South Kingstown is just the latest Rhode Island community to consider closing schools in response to the state budget crisis that is restricting aid to cities and towns. Providence is set to close a middle school and a high school this summer. West Warwick is closing an elementary school.

Of the four schools on the table in South Kingstown, the highest estimated cost savings would come from closing Wakefield Elementary — $676,000 in the first year, compared with about $272,000 for each of the other elementary schools, according to the School Department. Closing the middle school would cause a cost increase in the first year before leading to approximately $200,000 in savings in subsequent years.

If Wakefield Elementary closes, it would mean that many children who now walk to school will have to ride buses to schools that are farther away. For some, the ride could be short: to Peace Dale Elementary School, in the neighboring village. But others, such as Todd and Alison Corayer’s 7-year-old son, would face a longer ride, to Matunuck Elementary School.

The Corayers live up the street from Wakefield Elementary, and for their son, a first grader, the walk each day to school takes just a few minutes. Todd Corayer says the school’s location in the heart of the town encourages community involvement.

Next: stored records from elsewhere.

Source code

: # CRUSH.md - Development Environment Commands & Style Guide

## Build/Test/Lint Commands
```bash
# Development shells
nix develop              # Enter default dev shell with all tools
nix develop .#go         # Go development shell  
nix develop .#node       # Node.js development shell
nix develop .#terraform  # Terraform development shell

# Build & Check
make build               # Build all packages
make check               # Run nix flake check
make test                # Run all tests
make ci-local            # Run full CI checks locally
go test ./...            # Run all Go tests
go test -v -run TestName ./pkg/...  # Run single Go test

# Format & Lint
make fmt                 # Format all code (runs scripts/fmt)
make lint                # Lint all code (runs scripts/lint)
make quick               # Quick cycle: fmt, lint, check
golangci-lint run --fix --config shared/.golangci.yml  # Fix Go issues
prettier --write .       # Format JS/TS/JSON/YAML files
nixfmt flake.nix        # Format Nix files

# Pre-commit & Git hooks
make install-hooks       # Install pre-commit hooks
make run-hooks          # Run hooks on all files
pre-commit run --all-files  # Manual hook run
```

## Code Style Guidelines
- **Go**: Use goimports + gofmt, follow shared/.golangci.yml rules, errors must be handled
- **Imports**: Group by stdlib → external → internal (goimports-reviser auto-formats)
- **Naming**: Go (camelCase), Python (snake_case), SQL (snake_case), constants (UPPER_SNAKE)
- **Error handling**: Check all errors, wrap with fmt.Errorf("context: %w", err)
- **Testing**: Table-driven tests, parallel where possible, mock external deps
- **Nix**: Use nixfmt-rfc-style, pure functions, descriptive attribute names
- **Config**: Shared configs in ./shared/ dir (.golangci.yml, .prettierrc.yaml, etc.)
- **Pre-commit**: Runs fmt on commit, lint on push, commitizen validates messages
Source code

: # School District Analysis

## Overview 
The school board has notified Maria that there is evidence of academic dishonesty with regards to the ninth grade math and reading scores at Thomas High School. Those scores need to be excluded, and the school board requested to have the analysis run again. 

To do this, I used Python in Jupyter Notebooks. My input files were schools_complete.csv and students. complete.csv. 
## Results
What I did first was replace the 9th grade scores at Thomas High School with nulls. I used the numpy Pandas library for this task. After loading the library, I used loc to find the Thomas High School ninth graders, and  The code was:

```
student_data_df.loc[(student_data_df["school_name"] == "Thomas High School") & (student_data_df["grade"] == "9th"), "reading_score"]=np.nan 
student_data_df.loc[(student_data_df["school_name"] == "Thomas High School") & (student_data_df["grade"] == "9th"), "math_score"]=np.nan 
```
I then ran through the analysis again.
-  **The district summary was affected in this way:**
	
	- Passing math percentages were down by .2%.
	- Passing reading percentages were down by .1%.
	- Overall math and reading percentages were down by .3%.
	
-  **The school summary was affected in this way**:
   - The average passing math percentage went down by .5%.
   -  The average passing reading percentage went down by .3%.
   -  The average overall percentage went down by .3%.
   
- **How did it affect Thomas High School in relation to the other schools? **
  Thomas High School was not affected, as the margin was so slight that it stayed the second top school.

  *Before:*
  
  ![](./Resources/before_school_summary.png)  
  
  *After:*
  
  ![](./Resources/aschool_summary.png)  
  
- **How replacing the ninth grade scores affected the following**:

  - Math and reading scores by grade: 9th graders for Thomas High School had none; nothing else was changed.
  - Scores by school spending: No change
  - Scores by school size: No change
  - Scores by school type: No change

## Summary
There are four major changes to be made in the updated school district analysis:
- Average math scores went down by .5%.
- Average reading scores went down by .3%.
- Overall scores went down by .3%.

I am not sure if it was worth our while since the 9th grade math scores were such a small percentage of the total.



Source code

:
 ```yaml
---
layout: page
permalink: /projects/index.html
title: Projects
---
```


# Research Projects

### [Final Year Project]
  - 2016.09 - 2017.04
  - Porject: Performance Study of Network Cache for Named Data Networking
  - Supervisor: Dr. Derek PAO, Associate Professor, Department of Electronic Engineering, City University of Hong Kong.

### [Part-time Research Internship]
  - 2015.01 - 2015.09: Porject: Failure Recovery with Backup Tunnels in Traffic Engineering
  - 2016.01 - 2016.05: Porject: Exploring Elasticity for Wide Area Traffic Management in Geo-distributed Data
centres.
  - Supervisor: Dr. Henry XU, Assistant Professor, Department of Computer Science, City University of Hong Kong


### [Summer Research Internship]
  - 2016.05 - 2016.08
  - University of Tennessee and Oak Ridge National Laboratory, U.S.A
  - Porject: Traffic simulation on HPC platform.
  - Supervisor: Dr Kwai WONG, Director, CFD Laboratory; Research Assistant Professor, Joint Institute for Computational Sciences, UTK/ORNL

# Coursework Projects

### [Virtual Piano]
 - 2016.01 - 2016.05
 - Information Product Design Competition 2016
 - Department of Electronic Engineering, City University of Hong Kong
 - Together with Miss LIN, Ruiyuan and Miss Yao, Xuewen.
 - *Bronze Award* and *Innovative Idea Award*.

“This is a school supported by parents, many of whom, like me, walk their children to and from school, sit in the newly dedicated outdoor classroom and watch our children grow up on the Nancy Brown Memorial Playground,” Corayer wrote in an e-mail.

Corayer, who was also at the protest, said the School Department is preparing to make a decision with ambiguous information. The issue he and others point to is that the School Department’s budget is largely dependent on what happens at the state level.

And the parents say the town won’t have a better idea of the state budget until after a May 25 meeting when the School Committee is scheduled to vote on which cost-cutting measure to adopt.

“This site has had kids here for over 100 years,” said Jonathan Daly-Labelle, who has three children at Wakefield Elementary and two older ones who went there. “You don’t just abandon that on a maybe.”

“You’re making a long-term decision based on a one-year projection,” added Chris Roman, who brought his two young children to the march in a stroller.

Roman’s children aren’t in school, yet. They are just 3½ and 1½ years old. But he felt an obligation to participate in the walk. A key draw for him and his wife when they moved to Wakefield was the nearby school. Would its closure deter other young parents from coming to town in the future? he asked.

“You have to ask yourself, ‘What’s good in the long run for the community?’ ” said Roman.